## WORK ORDER
Your answer should be the lines below from the one holding "Return - [Promise] resolves with the response as" through the one holding "## References", copied exactly and with nothing else.

-- THE RECORDS follows --

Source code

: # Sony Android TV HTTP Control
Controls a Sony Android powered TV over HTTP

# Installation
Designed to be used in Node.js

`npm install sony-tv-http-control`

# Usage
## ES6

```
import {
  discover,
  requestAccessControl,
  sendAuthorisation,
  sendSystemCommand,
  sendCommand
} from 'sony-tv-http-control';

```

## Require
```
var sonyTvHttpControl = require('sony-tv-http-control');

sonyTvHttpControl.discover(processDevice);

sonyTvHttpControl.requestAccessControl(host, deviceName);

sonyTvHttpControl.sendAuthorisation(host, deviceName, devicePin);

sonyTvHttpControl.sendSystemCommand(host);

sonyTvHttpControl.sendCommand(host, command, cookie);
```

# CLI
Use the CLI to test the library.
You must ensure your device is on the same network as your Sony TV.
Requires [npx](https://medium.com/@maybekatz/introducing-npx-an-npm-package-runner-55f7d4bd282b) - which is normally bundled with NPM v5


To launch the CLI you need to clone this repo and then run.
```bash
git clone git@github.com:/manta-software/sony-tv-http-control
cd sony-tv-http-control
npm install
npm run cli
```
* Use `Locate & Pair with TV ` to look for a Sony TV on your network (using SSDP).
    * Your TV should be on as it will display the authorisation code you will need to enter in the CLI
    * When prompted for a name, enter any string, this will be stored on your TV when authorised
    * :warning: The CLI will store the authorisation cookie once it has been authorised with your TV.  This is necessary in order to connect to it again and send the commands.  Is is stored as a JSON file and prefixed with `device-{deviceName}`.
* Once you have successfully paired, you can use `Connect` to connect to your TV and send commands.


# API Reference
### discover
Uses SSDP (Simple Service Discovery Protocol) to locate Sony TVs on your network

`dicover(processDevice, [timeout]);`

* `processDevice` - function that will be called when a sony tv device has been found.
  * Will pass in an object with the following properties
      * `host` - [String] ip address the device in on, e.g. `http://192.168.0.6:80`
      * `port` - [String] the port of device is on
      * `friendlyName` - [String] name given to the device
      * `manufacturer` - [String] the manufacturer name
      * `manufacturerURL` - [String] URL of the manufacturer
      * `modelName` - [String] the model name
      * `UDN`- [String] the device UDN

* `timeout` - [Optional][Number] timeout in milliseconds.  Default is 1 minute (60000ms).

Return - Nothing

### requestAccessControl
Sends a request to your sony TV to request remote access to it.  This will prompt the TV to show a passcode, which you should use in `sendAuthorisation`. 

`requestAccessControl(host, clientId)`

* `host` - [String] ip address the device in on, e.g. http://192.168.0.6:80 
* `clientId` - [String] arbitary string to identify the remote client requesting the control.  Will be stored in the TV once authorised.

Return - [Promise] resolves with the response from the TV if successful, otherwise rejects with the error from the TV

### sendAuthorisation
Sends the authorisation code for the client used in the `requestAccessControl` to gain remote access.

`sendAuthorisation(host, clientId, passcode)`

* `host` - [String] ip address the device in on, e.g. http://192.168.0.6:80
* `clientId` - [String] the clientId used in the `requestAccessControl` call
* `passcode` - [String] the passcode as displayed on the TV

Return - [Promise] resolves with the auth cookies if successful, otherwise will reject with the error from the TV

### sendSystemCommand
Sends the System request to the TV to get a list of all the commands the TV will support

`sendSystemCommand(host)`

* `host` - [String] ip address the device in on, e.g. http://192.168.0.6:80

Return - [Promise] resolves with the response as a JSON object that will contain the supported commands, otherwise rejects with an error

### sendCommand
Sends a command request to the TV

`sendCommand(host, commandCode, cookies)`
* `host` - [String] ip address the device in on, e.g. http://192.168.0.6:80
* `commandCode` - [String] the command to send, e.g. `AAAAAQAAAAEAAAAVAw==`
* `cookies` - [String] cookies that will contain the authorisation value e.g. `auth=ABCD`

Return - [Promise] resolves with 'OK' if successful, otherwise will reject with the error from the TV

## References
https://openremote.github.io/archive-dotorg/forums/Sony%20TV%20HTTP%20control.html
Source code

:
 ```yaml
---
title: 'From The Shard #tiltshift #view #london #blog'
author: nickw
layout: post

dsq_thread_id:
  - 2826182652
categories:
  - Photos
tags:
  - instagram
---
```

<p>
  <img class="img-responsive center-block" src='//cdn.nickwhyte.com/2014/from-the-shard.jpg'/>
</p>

-- THE RECORDS concluded --

## WRITTEN ANSWER
Return - [Promise] resolves with the response as a JSON object that will contain the supported commands, otherwise rejects with an error

### sendCommand
Sends a command request to the TV

`sendCommand(host, commandCode, cookies)`
* `host` - [String] ip address the device in on, e.g. http://192.168.0.6:80
* `commandCode` - [String] the command to send, e.g. `AAAAAQAAAAEAAAAVAw==`
* `cookies` - [String] cookies that will contain the authorisation value e.g. `auth=ABCD`

Return - [Promise] resolves with 'OK' if successful, otherwise will reject with the error from the TV

## References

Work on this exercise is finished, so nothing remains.